Dataset items
--
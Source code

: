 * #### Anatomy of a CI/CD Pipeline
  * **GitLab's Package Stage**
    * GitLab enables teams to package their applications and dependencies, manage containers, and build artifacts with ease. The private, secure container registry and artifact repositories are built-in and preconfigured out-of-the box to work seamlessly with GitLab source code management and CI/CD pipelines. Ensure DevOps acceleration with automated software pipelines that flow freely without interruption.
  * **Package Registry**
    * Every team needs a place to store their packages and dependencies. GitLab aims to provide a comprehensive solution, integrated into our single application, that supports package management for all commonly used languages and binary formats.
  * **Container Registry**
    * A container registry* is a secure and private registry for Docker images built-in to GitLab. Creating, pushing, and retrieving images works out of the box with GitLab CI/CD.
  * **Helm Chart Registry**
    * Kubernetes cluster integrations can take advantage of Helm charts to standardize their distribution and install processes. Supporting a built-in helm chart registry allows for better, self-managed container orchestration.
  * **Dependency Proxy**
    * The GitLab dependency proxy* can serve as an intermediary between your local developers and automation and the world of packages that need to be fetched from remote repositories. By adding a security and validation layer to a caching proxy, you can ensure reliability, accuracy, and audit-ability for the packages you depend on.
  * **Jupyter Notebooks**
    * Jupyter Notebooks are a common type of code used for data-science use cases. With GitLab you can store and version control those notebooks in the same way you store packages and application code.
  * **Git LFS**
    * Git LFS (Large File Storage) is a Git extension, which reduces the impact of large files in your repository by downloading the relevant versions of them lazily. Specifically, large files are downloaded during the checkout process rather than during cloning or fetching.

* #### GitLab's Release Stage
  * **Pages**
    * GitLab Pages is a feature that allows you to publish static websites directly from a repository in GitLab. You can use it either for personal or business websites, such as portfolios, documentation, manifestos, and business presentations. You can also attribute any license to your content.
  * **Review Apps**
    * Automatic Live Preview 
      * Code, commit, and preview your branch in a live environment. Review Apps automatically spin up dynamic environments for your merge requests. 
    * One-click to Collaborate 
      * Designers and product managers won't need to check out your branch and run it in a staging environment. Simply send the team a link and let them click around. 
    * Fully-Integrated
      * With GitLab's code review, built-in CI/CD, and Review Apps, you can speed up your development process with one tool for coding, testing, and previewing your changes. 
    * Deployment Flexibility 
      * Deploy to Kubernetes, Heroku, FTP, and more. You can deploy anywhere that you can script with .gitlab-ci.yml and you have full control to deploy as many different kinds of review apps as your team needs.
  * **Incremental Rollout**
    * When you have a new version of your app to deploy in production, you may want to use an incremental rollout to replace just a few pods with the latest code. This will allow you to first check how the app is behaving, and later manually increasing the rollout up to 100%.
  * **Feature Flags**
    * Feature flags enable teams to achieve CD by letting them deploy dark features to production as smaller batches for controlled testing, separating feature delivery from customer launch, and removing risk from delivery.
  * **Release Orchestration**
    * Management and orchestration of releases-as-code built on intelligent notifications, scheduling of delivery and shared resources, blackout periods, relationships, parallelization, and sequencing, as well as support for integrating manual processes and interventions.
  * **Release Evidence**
--
Description of the task
Repeat each line above exactly as it stands.

Task solution
Source code

: * #### Anatomy of a CI/CD Pipeline
  * **GitLab's Package Stage**
    * GitLab enables teams to package their applications and dependencies, manage containers, and build artifacts with ease. The private, secure container registry and artifact repositories are built-in and preconfigured out-of-the box to work seamlessly with GitLab source code management and CI/CD pipelines. Ensure DevOps acceleration with automated software pipelines that flow freely without interruption.
  * **Package Registry**
    * Every team needs a place to store their packages and dependencies. GitLab aims to provide a comprehensive solution, integrated into our single application, that supports package management for all commonly used languages and binary formats.
  * **Container Registry**
    * A container registry* is a secure and private registry for Docker images built-in to GitLab. Creating, pushing, and retrieving images works out of the box with GitLab CI/CD.
  * **Helm Chart Registry**
    * Kubernetes cluster integrations can take advantage of Helm charts to standardize their distribution and install processes. Supporting a built-in helm chart registry allows for better, self-managed container orchestration.
  * **Dependency Proxy**
    * The GitLab dependency proxy* can serve as an intermediary between your local developers and automation and the world of packages that need to be fetched from remote repositories. By adding a security and validation layer to a caching proxy, you can ensure reliability, accuracy, and audit-ability for the packages you depend on.
  * **Jupyter Notebooks**
    * Jupyter Notebooks are a common type of code used for data-science use cases. With GitLab you can store and version control those notebooks in the same way you store packages and application code.
  * **Git LFS**
    * Git LFS (Large File Storage) is a Git extension, which reduces the impact of large files in your repository by downloading the relevant versions of them lazily. Specifically, large files are downloaded during the checkout process rather than during cloning or fetching.

* #### GitLab's Release Stage
  * **Pages**
    * GitLab Pages is a feature that allows you to publish static websites directly from a repository in GitLab. You can use it either for personal or business websites, such as portfolios, documentation, manifestos, and business presentations. You can also attribute any license to your content.
  * **Review Apps**
    * Automatic Live Preview 
      * Code, commit, and preview your branch in a live environment. Review Apps automatically spin up dynamic environments for your merge requests. 
    * One-click to Collaborate 
      * Designers and product managers won't need to check out your branch and run it in a staging environment. Simply send the team a link and let them click around. 
    * Fully-Integrated
      * With GitLab's code review, built-in CI/CD, and Review Apps, you can speed up your development process with one tool for coding, testing, and previewing your changes. 
    * Deployment Flexibility 
      * Deploy to Kubernetes, Heroku, FTP, and more. You can deploy anywhere that you can script with .gitlab-ci.yml and you have full control to deploy as many different kinds of review apps as your team needs.
  * **Incremental Rollout**
    * When you have a new version of your app to deploy in production, you may want to use an incremental rollout to replace just a few pods with the latest code. This will allow you to first check how the app is behaving, and later manually increasing the rollout up to 100%.
  * **Feature Flags**
    * Feature flags enable teams to achieve CD by letting them deploy dark features to production as smaller batches for controlled testing, separating feature delivery from customer launch, and removing risk from delivery.
  * **Release Orchestration**
    * Management and orchestration of releases-as-code built on intelligent notifications, scheduling of delivery and shared resources, blackout periods, relationships, parallelization, and sequencing, as well as support for integrating manual processes and interventions.
  * **Release Evidence**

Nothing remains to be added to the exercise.